Macro Update: London's financial sector saw a sharp drop in job vacancies, with a 20% decline in Q4 2024 compared to the previous quarter and a 28% decrease for the year overall, reaching its lowest levels since June 2020, according to Morgan McKinley's Employment Monitor. The sector grapples with challenges including economic volatility, geopolitical uncertainties, strategic overhauls, and rapid technological disruptions. At the same time, British 30-year government bond yields surged to a 27-year high, fueled by concerns over increased debt issuance amid a slowing economy and inflationary pressures in the U.S. Finance Minister Rachel Reeves, under scrutiny for visiting China during this market turmoil, defended her fiscal policies while seeking to revive economic and financial discussions that had been frozen for nearly six years.

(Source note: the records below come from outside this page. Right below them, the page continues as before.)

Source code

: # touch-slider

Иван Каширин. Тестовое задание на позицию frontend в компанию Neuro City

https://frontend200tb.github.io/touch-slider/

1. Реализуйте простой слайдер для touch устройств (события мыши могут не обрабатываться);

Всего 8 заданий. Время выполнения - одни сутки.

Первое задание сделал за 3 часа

Top Market Movers: Among top gainers on FTSE 100 index, Rentokil Initial PLC (LSE: RTO) witnessed a rise of 2.33% followed by Entain PLC (LSE: ENT) which gained around 2.12%.

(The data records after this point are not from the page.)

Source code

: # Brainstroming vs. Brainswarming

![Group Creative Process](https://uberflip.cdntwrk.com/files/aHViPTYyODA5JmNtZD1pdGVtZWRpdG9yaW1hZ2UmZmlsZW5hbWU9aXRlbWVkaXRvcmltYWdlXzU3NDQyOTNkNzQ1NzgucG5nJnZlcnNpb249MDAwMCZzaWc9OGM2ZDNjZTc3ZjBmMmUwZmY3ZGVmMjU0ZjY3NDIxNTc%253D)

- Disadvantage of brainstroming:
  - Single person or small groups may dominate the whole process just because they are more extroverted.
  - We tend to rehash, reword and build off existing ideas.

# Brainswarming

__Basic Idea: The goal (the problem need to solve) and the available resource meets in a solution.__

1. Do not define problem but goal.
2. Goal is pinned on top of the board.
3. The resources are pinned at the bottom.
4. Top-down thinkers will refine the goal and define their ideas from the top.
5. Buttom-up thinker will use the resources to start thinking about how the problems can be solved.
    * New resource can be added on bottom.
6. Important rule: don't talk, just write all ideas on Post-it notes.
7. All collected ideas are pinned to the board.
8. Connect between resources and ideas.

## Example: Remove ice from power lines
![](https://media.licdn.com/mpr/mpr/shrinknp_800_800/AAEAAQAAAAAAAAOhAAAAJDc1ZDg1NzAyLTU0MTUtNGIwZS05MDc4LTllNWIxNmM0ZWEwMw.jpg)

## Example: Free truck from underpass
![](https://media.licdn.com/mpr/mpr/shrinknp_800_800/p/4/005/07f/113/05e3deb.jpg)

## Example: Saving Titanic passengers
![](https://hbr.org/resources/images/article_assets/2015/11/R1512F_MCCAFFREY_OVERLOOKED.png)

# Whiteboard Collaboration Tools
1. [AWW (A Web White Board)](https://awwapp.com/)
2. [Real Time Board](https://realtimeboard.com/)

Commodity Update: The U.S. dollar surged at the start of the week, bolstered by a strong jobs report highlighting the nation's economic resilience. U.S. job growth accelerated in December, with the unemployment rate dropping to 4.1%, prompting traders to scale back expectations for Federal Reserve rate cuts in 2025. The dollar's strength left its peers languishing near multi-year lows. In commodities, gold inched up 0.01% to $2,715.70, while silver dropped 0.24% to $31.23. Copper gained 0.50%, reaching $9,126.50. Meanwhile, Brent crude oil climbed 1.81%, settling at $81.22 per barrel, driven by concerns over supply disruptions following the U.S.'s stringent sanctions on Russian oil exports.

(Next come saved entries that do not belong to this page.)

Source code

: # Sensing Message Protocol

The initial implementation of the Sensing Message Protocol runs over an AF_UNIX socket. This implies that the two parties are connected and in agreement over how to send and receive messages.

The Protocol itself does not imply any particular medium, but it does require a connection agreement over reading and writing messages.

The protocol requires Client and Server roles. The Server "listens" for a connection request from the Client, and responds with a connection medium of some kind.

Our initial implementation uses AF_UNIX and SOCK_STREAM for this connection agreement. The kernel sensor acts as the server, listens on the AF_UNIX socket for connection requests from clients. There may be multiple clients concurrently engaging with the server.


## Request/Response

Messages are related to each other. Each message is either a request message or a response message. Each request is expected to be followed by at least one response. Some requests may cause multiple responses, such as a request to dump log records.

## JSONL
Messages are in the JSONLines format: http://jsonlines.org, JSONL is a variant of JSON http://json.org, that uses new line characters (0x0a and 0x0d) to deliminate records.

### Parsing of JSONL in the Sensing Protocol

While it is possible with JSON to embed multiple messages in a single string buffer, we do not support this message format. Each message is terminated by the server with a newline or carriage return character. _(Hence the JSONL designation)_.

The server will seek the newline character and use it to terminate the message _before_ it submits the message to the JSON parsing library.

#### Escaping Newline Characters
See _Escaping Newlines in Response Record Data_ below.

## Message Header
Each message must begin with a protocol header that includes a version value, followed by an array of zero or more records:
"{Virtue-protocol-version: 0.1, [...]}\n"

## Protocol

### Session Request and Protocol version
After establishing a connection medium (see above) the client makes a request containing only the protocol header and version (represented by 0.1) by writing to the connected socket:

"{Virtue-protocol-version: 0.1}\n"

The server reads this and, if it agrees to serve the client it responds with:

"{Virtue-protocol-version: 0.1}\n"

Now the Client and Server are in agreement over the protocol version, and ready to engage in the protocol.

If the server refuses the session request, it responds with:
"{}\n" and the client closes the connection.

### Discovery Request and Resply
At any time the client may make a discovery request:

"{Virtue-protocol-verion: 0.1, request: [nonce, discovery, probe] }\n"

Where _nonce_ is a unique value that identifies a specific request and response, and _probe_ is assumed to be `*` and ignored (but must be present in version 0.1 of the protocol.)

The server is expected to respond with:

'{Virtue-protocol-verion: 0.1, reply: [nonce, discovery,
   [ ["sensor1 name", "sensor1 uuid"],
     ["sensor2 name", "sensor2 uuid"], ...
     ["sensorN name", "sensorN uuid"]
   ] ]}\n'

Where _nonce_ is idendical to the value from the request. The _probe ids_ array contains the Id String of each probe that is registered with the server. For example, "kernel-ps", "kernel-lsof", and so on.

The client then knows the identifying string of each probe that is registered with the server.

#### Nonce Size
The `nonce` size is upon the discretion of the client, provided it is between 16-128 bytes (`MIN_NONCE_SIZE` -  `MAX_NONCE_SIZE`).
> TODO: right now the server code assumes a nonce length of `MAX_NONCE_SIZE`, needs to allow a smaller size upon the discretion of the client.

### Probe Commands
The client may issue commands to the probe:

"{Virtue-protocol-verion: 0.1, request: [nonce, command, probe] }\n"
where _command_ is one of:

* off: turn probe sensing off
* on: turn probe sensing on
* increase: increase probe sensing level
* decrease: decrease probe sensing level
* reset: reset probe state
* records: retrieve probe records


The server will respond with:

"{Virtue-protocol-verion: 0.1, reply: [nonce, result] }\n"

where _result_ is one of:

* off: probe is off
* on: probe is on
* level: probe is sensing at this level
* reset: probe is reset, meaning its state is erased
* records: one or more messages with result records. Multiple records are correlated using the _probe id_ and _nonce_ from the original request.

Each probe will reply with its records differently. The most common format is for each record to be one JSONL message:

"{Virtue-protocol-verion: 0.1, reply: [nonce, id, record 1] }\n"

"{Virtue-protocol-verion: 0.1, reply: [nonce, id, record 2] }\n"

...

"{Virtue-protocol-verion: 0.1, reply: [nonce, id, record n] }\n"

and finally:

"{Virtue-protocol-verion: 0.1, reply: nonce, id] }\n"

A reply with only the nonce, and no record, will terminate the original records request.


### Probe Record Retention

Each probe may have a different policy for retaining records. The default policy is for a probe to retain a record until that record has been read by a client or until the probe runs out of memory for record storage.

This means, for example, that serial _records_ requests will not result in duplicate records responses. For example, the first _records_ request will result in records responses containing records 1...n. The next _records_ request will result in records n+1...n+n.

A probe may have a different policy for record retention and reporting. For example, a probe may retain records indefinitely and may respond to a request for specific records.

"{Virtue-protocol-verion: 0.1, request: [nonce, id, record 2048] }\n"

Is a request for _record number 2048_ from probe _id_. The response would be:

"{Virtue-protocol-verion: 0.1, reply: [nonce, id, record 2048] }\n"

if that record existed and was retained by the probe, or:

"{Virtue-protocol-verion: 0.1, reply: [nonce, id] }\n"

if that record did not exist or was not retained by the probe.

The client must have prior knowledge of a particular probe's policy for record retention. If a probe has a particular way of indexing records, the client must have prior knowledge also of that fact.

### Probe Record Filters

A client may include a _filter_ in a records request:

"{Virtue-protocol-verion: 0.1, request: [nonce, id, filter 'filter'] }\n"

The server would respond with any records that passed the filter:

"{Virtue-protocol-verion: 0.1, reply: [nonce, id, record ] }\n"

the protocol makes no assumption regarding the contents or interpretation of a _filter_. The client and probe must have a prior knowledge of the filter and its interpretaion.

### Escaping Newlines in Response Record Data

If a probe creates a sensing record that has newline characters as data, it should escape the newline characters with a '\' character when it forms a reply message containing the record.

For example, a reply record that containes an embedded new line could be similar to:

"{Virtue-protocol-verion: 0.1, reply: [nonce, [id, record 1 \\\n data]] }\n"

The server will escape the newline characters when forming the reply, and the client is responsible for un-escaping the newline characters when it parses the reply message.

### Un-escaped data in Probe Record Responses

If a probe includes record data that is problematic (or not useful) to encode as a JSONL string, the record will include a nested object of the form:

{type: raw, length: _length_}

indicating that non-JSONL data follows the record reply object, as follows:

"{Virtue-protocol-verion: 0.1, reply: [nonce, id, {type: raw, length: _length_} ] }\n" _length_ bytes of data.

Our Stance: The recent surge in U.S. Treasury yields, spurred by stronger-than-expected job growth in December and a declining unemployment rate, has heightened expectations of prolonged high interest rates by the Federal Reserve. This has reignited inflation concerns, dampened hopes for a yield reprieve, and increased market volatility. Meanwhile, China is stepping up measures to stabilize the yuan, including plans to park more dollars in Hong Kong and enhance capital flows, as the currency hits 16-month lows amidst a strong dollar and geopolitical uncertainties. Oil prices extended their rally, with Brent crude surpassing $80 per barrel due to stricter U.S. sanctions on Russian oil, while Chinese and Hong Kong stocks faced declines over concerns about the U.S.-China yield gap and fewer anticipated U.S. interest rate cuts. These developments highlight a complex global economic landscape with inflationary pressures, geopolitical tensions, and market volatility at play.
FTSE 100
The FTSE 100 closed at 8,248.49 on Friday, down by 0.86%, forming a bearish candlestick pattern, though it found solid support at 8,002.00. The index remains above its 21-period Simple Moving Average (SMA), indicating potential for short-term upward momentum. The 50-period SMA provides additional downside support, minimizing the risk of a sharp decline. With the Relative Strength Index (RSI) at 52.39, bullish sentiment persists. On the weekly chart, the FTSE 100 rose 0.30%, staying above the 50-period SMA at 8,130.76. Key support lies at 7,932, with resistance at 8,400. A breakout above 8,400 could signal stronger bullish momentum, while a drop below 8,020 may indicate further downside. Monitoring these levels is essential for predicting future price movements.